**EXERCISE DIRECTIONS:** Every record must be copied exactly, except that pictures are dropped.

(Entries taken from a collection)
::::::::::

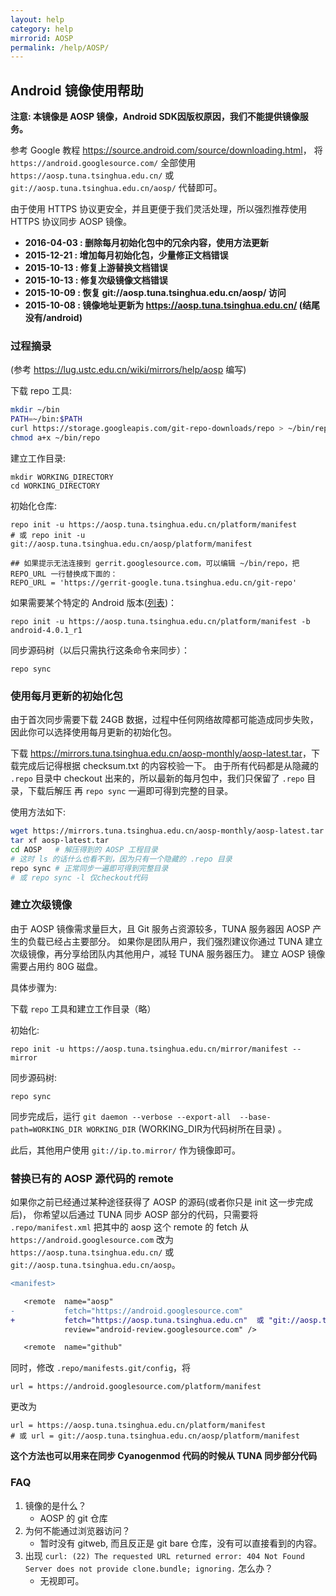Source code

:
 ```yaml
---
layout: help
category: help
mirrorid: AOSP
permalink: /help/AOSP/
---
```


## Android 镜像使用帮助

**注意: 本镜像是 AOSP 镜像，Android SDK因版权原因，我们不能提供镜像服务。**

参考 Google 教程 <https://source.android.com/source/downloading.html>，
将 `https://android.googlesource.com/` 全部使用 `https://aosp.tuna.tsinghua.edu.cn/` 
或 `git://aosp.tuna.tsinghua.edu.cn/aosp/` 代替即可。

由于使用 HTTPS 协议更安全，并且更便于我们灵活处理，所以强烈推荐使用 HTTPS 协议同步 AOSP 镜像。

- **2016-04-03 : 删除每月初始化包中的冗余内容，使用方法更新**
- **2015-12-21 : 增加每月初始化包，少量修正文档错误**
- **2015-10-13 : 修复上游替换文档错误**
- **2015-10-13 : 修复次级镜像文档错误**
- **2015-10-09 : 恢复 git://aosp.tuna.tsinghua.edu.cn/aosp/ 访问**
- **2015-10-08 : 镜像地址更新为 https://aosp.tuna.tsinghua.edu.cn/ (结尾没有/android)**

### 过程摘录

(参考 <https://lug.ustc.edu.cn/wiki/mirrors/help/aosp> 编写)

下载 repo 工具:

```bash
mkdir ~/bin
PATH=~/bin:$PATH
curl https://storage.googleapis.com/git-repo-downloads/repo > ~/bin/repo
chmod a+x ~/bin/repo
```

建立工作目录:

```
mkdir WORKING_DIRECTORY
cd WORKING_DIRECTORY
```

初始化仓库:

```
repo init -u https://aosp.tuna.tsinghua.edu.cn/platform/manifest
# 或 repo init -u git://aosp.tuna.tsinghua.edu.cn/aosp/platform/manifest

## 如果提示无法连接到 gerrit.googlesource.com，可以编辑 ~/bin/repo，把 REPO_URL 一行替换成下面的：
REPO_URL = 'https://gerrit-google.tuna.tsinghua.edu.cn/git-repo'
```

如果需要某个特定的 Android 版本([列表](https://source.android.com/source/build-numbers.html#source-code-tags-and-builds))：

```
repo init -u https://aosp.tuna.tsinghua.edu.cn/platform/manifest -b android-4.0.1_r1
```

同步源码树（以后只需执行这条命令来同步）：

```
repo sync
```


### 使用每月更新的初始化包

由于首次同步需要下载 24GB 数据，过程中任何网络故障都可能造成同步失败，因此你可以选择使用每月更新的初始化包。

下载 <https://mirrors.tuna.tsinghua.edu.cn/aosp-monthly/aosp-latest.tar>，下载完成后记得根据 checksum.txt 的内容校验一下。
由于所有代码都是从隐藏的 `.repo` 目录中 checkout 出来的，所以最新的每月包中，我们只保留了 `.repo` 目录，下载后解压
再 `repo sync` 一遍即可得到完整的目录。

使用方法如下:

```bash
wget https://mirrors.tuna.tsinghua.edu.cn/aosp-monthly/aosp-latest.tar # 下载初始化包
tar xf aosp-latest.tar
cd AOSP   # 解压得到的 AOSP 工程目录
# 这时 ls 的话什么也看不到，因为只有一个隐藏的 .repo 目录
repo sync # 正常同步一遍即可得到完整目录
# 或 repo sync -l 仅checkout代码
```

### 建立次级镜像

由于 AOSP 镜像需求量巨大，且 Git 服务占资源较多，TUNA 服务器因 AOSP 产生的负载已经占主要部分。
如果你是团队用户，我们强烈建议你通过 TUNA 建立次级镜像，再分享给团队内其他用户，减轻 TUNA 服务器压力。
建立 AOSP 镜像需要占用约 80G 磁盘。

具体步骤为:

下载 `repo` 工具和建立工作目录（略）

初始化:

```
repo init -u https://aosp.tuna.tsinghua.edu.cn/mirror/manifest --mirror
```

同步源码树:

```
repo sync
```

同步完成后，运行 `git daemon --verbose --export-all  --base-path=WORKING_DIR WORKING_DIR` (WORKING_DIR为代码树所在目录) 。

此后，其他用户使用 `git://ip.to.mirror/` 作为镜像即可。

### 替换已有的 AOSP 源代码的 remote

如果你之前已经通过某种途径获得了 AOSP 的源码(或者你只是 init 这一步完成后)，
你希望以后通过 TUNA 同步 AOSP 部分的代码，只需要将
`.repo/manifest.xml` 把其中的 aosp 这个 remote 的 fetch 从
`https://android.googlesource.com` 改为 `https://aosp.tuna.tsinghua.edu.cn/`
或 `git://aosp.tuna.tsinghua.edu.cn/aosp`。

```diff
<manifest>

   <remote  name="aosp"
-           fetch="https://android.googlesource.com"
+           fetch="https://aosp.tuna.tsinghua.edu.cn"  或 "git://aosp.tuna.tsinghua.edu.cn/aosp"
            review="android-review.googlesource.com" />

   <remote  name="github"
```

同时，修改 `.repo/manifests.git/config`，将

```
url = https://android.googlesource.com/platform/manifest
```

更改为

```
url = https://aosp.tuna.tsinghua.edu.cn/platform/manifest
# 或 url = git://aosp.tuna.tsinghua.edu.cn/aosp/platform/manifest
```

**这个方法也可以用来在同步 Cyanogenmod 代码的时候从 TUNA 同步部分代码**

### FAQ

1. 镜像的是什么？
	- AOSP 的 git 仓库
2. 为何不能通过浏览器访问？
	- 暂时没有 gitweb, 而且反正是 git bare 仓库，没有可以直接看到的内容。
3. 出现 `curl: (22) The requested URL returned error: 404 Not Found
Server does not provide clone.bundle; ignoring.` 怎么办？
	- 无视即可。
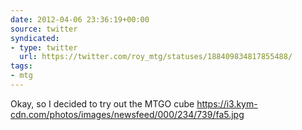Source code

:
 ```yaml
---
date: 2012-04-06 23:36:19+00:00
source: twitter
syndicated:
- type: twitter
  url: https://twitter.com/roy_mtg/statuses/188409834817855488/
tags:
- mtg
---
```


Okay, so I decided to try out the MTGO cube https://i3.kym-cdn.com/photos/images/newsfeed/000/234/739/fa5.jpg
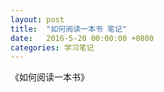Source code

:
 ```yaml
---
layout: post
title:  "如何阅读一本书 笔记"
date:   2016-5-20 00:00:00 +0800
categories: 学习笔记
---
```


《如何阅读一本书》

::::::::::

**EXERCISE RESULT:**
Source code

:
 ```yaml
---
layout: help
category: help
mirrorid: AOSP
permalink: /help/AOSP/
---
```


## Android 镜像使用帮助

**注意: 本镜像是 AOSP 镜像，Android SDK因版权原因，我们不能提供镜像服务。**

参考 Google 教程 <https://source.android.com/source/downloading.html>，
将 `https://android.googlesource.com/` 全部使用 `https://aosp.tuna.tsinghua.edu.cn/` 
或 `git://aosp.tuna.tsinghua.edu.cn/aosp/` 代替即可。

由于使用 HTTPS 协议更安全，并且更便于我们灵活处理，所以强烈推荐使用 HTTPS 协议同步 AOSP 镜像。

- **2016-04-03 : 删除每月初始化包中的冗余内容，使用方法更新**
- **2015-12-21 : 增加每月初始化包，少量修正文档错误**
- **2015-10-13 : 修复上游替换文档错误**
- **2015-10-13 : 修复次级镜像文档错误**
- **2015-10-09 : 恢复 git://aosp.tuna.tsinghua.edu.cn/aosp/ 访问**
- **2015-10-08 : 镜像地址更新为 https://aosp.tuna.tsinghua.edu.cn/ (结尾没有/android)**

### 过程摘录

(参考 <https://lug.ustc.edu.cn/wiki/mirrors/help/aosp> 编写)

下载 repo 工具:

```bash
mkdir ~/bin
PATH=~/bin:$PATH
curl https://storage.googleapis.com/git-repo-downloads/repo > ~/bin/repo
chmod a+x ~/bin/repo
```

建立工作目录:

```
mkdir WORKING_DIRECTORY
cd WORKING_DIRECTORY
```

初始化仓库:

```
repo init -u https://aosp.tuna.tsinghua.edu.cn/platform/manifest
# 或 repo init -u git://aosp.tuna.tsinghua.edu.cn/aosp/platform/manifest

## 如果提示无法连接到 gerrit.googlesource.com，可以编辑 ~/bin/repo，把 REPO_URL 一行替换成下面的：
REPO_URL = 'https://gerrit-google.tuna.tsinghua.edu.cn/git-repo'
```

如果需要某个特定的 Android 版本([列表](https://source.android.com/source/build-numbers.html#source-code-tags-and-builds))：

```
repo init -u https://aosp.tuna.tsinghua.edu.cn/platform/manifest -b android-4.0.1_r1
```

同步源码树（以后只需执行这条命令来同步）：

```
repo sync
```


### 使用每月更新的初始化包

由于首次同步需要下载 24GB 数据，过程中任何网络故障都可能造成同步失败，因此你可以选择使用每月更新的初始化包。

下载 <https://mirrors.tuna.tsinghua.edu.cn/aosp-monthly/aosp-latest.tar>，下载完成后记得根据 checksum.txt 的内容校验一下。
由于所有代码都是从隐藏的 `.repo` 目录中 checkout 出来的，所以最新的每月包中，我们只保留了 `.repo` 目录，下载后解压
再 `repo sync` 一遍即可得到完整的目录。

使用方法如下:

```bash
wget https://mirrors.tuna.tsinghua.edu.cn/aosp-monthly/aosp-latest.tar # 下载初始化包
tar xf aosp-latest.tar
cd AOSP   # 解压得到的 AOSP 工程目录
# 这时 ls 的话什么也看不到，因为只有一个隐藏的 .repo 目录
repo sync # 正常同步一遍即可得到完整目录
# 或 repo sync -l 仅checkout代码
```

### 建立次级镜像

由于 AOSP 镜像需求量巨大，且 Git 服务占资源较多，TUNA 服务器因 AOSP 产生的负载已经占主要部分。
如果你是团队用户，我们强烈建议你通过 TUNA 建立次级镜像，再分享给团队内其他用户，减轻 TUNA 服务器压力。
建立 AOSP 镜像需要占用约 80G 磁盘。

具体步骤为:

下载 `repo` 工具和建立工作目录（略）

初始化:

```
repo init -u https://aosp.tuna.tsinghua.edu.cn/mirror/manifest --mirror
```

同步源码树:

```
repo sync
```

同步完成后，运行 `git daemon --verbose --export-all  --base-path=WORKING_DIR WORKING_DIR` (WORKING_DIR为代码树所在目录) 。

此后，其他用户使用 `git://ip.to.mirror/` 作为镜像即可。

### 替换已有的 AOSP 源代码的 remote

如果你之前已经通过某种途径获得了 AOSP 的源码(或者你只是 init 这一步完成后)，
你希望以后通过 TUNA 同步 AOSP 部分的代码，只需要将
`.repo/manifest.xml` 把其中的 aosp 这个 remote 的 fetch 从
`https://android.googlesource.com` 改为 `https://aosp.tuna.tsinghua.edu.cn/`
或 `git://aosp.tuna.tsinghua.edu.cn/aosp`。

```diff
<manifest>

   <remote  name="aosp"
-           fetch="https://android.googlesource.com"
+           fetch="https://aosp.tuna.tsinghua.edu.cn"  或 "git://aosp.tuna.tsinghua.edu.cn/aosp"
            review="android-review.googlesource.com" />

   <remote  name="github"
```

同时，修改 `.repo/manifests.git/config`，将

```
url = https://android.googlesource.com/platform/manifest
```

更改为

```
url = https://aosp.tuna.tsinghua.edu.cn/platform/manifest
# 或 url = git://aosp.tuna.tsinghua.edu.cn/aosp/platform/manifest
```

**这个方法也可以用来在同步 Cyanogenmod 代码的时候从 TUNA 同步部分代码**

### FAQ

1. 镜像的是什么？
	- AOSP 的 git 仓库
2. 为何不能通过浏览器访问？
	- 暂时没有 gitweb, 而且反正是 git bare 仓库，没有可以直接看到的内容。
3. 出现 `curl: (22) The requested URL returned error: 404 Not Found
Server does not provide clone.bundle; ignoring.` 怎么办？
	- 无视即可。
Source code

:
 ```yaml
---
date: 2012-04-06 23:36:19+00:00
source: twitter
syndicated:
- type: twitter
  url: https://twitter.com/roy_mtg/statuses/188409834817855488/
tags:
- mtg
---
```


Okay, so I decided to try out the MTGO cube https://i3.kym-cdn.com/photos/images/newsfeed/000/234/739/fa5.jpg
Source code

:
 ```yaml
---
layout: post
title:  "如何阅读一本书 笔记"
date:   2016-5-20 00:00:00 +0800
categories: 学习笔记
---
```


《如何阅读一本书》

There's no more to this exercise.